Di notevole impatto emotivo è stata la testimonianza di Francesco Como, originario di Scilla, che ha parlato dei tragici avvenimenti di Corfù, dove si trovava in qualità di comandante di Compagnia della divisione “Parma” . 
Anche in quelle tragiche circostanze vennero passati per le armi 123 ufficiali insieme a 640 tra soldati e sottufficiali. 
Emozionante è stato il ricordo relativo alla dura prigionia a Deblin Irena (Polonia) .

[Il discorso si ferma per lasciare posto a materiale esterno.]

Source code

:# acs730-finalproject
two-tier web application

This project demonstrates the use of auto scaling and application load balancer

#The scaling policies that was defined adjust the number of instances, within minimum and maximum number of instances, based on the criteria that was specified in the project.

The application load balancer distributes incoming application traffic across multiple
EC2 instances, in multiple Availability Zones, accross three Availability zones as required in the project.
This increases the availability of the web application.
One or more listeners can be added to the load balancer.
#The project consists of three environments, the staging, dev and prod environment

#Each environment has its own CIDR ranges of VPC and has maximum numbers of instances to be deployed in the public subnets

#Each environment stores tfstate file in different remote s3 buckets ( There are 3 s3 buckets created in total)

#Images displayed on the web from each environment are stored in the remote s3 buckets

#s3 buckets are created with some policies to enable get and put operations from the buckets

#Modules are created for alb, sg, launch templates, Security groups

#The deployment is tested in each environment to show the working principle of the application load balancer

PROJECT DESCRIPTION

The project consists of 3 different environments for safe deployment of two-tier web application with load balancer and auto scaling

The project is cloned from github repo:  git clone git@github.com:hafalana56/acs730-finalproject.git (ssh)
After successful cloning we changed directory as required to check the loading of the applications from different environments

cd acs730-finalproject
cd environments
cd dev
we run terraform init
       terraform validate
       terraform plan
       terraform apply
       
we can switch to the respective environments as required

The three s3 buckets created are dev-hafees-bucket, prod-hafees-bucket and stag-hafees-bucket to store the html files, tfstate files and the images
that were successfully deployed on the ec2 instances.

Gianni Aiello nel suo intervento ha relazionato sui  reggini che hanno combattuto sul fronte interno della Penisola italiana, soprattutto nell’area settentrionale. Una lunga ed attenta elencazione di nomi « rappresenta solo la punta di un iceberg -  ha detto il relatore –» come  Bruno Tuscano, comandante della Colonna Partigiana Giustizia e Liberta “Renzo Giua” che assumendosi le responsabilità di un’azione militare  salvò la vita ad i suoi uomini, ed i cui funerali vennero  svolti proprio nel Tempio della Vittoria il 4 novembre del 1946, davanti alle autorità del periodo.   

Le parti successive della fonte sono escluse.